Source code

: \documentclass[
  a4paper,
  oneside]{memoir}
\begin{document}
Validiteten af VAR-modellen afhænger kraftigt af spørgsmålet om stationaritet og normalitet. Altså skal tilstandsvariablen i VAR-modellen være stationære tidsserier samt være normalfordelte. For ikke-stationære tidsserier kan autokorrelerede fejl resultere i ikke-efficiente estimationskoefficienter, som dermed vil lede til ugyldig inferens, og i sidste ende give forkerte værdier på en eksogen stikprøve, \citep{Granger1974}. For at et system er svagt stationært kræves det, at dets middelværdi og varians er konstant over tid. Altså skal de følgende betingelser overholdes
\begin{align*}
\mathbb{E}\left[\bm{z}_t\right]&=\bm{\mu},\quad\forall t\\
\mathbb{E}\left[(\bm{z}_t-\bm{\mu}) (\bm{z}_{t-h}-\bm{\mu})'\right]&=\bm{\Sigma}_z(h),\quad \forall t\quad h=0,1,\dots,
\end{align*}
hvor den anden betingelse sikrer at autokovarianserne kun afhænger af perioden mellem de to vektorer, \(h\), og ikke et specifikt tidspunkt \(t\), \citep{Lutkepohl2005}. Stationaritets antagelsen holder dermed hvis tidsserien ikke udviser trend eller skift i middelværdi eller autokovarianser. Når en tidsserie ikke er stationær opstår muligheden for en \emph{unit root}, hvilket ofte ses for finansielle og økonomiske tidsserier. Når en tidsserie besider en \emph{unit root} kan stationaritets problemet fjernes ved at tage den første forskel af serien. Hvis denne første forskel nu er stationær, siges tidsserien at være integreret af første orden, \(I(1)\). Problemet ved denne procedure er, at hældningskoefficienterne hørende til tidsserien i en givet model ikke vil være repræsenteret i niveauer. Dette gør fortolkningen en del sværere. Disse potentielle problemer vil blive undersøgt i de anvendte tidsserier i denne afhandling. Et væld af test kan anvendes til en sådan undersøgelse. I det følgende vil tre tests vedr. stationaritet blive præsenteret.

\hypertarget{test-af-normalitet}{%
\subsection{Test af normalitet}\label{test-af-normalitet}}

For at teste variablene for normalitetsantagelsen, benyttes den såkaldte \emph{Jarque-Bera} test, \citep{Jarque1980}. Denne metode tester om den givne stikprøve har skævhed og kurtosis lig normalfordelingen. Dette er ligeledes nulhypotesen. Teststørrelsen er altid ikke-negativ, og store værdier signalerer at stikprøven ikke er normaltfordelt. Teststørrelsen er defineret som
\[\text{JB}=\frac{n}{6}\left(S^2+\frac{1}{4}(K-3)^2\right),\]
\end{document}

───

The full listing is to be restated word for word.

* [Reply to the task]
Source code

: \documentclass[
  a4paper,
  oneside]{memoir}
\begin{document}
Validiteten af VAR-modellen afhænger kraftigt af spørgsmålet om stationaritet og normalitet. Altså skal tilstandsvariablen i VAR-modellen være stationære tidsserier samt være normalfordelte. For ikke-stationære tidsserier kan autokorrelerede fejl resultere i ikke-efficiente estimationskoefficienter, som dermed vil lede til ugyldig inferens, og i sidste ende give forkerte værdier på en eksogen stikprøve, \citep{Granger1974}. For at et system er svagt stationært kræves det, at dets middelværdi og varians er konstant over tid. Altså skal de følgende betingelser overholdes
\begin{align*}
\mathbb{E}\left[\bm{z}_t\right]&=\bm{\mu},\quad\forall t\\
\mathbb{E}\left[(\bm{z}_t-\bm{\mu}) (\bm{z}_{t-h}-\bm{\mu})'\right]&=\bm{\Sigma}_z(h),\quad \forall t\quad h=0,1,\dots,
\end{align*}
hvor den anden betingelse sikrer at autokovarianserne kun afhænger af perioden mellem de to vektorer, \(h\), og ikke et specifikt tidspunkt \(t\), \citep{Lutkepohl2005}. Stationaritets antagelsen holder dermed hvis tidsserien ikke udviser trend eller skift i middelværdi eller autokovarianser. Når en tidsserie ikke er stationær opstår muligheden for en \emph{unit root}, hvilket ofte ses for finansielle og økonomiske tidsserier. Når en tidsserie besider en \emph{unit root} kan stationaritets problemet fjernes ved at tage den første forskel af serien. Hvis denne første forskel nu er stationær, siges tidsserien at være integreret af første orden, \(I(1)\). Problemet ved denne procedure er, at hældningskoefficienterne hørende til tidsserien i en givet model ikke vil være repræsenteret i niveauer. Dette gør fortolkningen en del sværere. Disse potentielle problemer vil blive undersøgt i de anvendte tidsserier i denne afhandling. Et væld af test kan anvendes til en sådan undersøgelse. I det følgende vil tre tests vedr. stationaritet blive præsenteret.

\hypertarget{test-af-normalitet}{%
\subsection{Test af normalitet}\label{test-af-normalitet}}

For at teste variablene for normalitetsantagelsen, benyttes den såkaldte \emph{Jarque-Bera} test, \citep{Jarque1980}. Denne metode tester om den givne stikprøve har skævhed og kurtosis lig normalfordelingen. Dette er ligeledes nulhypotesen. Teststørrelsen er altid ikke-negativ, og store værdier signalerer at stikprøven ikke er normaltfordelt. Teststørrelsen er defineret som
\[\text{JB}=\frac{n}{6}\left(S^2+\frac{1}{4}(K-3)^2\right),\]
\end{document}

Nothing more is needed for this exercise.